Conclusão Considerando os resultados parciais da pesquisa que estamos desenvolvendo percebe-se a partir dos métodos e procedimentos metodológicos selecionados para pesquisa, que os italianos e seus descendentes manteram uma relação com o ambiente desde que chegaram a suas terras, seja ela em relação aos impactos ou na continuidade de algumas práticas culturais. Sendo assim, a cultura é um processo acumulativo, resultante de toda a experiência histórica das gerações anteriores. Este processo limita ou estimula a ação criativa do indivíduo (LARAIA, 2004). Sendo assim, os produtores rurais pesquisados descendentes de italianos e ocupantes dos municípios, Progresso, Marques de Souza, Pouso Novo e Travesseiro da Microrregião Oeste do Vale do Taquari, continuam a manter desde a instalação no território relações de maior ou menor impacto com a natureza. Resultados estes encontrados como desmatamento e as técnicas de queimadas, proporcionando o cultivo de seus produtos como o milho e o feijão.

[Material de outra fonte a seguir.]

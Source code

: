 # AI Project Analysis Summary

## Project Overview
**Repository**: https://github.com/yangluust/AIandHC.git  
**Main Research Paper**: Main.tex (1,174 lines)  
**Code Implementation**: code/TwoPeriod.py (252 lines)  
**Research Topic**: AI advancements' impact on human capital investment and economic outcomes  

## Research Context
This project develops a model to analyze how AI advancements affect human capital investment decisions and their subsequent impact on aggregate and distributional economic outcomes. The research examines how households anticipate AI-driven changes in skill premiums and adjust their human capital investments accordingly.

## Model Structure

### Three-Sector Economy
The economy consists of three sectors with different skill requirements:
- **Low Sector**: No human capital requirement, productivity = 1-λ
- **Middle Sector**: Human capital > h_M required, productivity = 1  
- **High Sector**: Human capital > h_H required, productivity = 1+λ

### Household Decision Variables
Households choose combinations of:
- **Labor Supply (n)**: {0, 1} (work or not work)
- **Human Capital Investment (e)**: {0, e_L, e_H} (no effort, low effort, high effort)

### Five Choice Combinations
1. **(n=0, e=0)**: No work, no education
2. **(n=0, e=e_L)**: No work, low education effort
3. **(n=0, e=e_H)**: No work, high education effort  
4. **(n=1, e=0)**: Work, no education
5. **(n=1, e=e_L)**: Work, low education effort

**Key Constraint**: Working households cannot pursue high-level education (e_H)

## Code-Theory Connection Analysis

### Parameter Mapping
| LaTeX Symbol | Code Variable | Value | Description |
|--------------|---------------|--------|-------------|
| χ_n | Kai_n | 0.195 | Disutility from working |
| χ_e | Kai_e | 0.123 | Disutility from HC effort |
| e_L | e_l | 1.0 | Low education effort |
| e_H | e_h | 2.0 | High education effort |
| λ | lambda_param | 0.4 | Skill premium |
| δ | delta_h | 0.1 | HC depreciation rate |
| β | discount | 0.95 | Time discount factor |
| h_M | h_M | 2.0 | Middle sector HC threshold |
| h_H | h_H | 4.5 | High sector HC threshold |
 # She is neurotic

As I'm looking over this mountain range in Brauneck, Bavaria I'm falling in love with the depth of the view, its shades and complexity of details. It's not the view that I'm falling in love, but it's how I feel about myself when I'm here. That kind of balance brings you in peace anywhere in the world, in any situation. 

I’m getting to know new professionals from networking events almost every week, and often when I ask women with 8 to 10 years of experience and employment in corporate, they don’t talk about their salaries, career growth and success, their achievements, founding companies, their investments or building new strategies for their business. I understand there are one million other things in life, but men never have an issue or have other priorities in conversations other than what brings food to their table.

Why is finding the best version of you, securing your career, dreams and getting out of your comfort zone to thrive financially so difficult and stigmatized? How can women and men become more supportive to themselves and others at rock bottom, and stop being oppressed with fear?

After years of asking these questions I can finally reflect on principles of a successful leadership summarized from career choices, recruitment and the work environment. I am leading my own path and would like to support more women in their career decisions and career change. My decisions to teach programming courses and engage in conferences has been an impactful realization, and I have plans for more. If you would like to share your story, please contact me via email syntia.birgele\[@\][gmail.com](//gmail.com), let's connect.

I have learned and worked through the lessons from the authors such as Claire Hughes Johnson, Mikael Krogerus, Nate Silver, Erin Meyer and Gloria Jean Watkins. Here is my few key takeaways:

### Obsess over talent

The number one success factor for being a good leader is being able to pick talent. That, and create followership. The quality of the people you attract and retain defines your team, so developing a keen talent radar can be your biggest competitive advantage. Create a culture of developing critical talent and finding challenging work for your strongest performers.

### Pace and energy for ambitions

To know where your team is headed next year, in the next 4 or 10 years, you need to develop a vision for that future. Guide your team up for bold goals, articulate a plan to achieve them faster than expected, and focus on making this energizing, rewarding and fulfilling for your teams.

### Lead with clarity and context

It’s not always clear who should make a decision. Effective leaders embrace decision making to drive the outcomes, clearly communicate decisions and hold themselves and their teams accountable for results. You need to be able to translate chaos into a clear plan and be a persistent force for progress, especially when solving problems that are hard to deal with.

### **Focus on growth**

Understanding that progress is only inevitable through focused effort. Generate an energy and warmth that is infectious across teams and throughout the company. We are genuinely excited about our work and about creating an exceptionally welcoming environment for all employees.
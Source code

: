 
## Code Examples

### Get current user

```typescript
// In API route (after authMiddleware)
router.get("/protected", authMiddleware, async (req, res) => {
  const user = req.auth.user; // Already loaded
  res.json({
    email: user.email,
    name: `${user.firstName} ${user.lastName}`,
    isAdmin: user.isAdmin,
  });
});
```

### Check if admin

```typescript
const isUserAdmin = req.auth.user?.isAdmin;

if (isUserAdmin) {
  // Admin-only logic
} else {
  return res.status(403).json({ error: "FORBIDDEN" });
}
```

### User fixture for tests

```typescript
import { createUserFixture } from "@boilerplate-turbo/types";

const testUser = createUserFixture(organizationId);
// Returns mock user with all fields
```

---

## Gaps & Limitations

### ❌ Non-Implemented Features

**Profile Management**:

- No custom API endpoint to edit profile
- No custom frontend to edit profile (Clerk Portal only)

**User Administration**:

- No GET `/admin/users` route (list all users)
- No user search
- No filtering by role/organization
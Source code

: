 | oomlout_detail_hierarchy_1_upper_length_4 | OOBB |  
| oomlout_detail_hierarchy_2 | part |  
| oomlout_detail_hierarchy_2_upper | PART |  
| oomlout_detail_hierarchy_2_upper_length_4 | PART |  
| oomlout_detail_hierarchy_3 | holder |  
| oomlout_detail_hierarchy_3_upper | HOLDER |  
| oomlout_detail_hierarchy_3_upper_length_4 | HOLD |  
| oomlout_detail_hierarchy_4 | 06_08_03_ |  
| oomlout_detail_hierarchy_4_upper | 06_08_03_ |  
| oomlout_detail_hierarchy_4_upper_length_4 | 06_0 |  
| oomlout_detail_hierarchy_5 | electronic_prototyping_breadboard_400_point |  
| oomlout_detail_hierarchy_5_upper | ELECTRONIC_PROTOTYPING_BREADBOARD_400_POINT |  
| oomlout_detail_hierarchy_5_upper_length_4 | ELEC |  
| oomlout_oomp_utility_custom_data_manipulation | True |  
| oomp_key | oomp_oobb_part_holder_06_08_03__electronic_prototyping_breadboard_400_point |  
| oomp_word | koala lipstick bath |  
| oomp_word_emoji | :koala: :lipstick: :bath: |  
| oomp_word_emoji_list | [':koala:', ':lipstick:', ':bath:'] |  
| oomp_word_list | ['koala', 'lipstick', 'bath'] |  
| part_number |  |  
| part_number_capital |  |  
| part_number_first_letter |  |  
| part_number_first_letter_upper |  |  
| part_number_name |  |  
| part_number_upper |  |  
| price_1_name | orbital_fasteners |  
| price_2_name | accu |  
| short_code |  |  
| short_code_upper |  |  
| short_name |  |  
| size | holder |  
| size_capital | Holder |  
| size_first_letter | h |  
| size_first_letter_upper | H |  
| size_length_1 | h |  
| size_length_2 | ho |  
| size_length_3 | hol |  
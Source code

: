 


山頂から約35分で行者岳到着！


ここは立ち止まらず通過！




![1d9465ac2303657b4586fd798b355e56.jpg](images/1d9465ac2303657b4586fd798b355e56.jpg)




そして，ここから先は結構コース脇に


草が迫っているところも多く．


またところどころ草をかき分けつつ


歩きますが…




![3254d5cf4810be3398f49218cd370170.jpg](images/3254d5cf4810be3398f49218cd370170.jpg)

Neste viés, através do sistemas de cultivo e práticas alimentares foi possível observar elementos simbólicos entre as famílias de descendentes italianos na Microrregião Oeste do Vale do Taquari, que são mantidos nas práticas das refeições e dos seus principais pratos tais como, a polenta, pães, massas, feijão, aipim, carnes, verduras e bebidas, como o chimarrão e o vinho. Nas festividades dos descendentes de imigrantes italianos analisada, principalmente em relação as suas colheitas, percebem-se traços significativos da identidade italiana, onde o ritual da comensalidade é algo característico e repleto de significados entre os descendentes de italianos da Microrregião Oeste do Vale do Taquari. Portanto, é possível contatar que a história oral é de suma importância e trás novas possibilidades ao pesquisador no sentido de articular informações da memória com a dos documentos. Tratando desta pesquisa, a história oral complementa ainda mais os estudos sobre história ambiental, trazendo para o campo da pesquisa novas contribuições destes descendentes de imigrantes italianos na Microrregião estudada.

Referência BARDEN, Júlia Elisabete (coord.). Acervo do Projeto de Pesquisa Desenvolvimento Econômico e Sociocultural na Região Vale do Taquari. Lajeado. Univates. 2013. BARROS, Eliane C.; LANDO, Aldair M. Capitalismo e colonização – os alemães no Rio Grande do Sul. In: DACANAL, José H.; GONZAGA, Sergius. RS: imigração & colonização. : Mercado Aberto, 1996. p. 9-33. BATTISTEL, Arlindo Itacir. Colônia Italiana: religião e costumes. Porto Alegre: Escola Superior de Teologia, 1981. BATTISTEL, Arlindo I.; COSTA, Rovílio. Assim vivem os italianos: vida, história, cantos, comidas e estórias. Porto Alegre: EST; : EDUCS, 1982. BUBLITZ, Juliana. A Eco-História da Colonização Italiana no Rio Grande do Sul. Revista Métis, EDUCS, Caxias do Sul, v.3, n.6, p.179 – 200. 2004.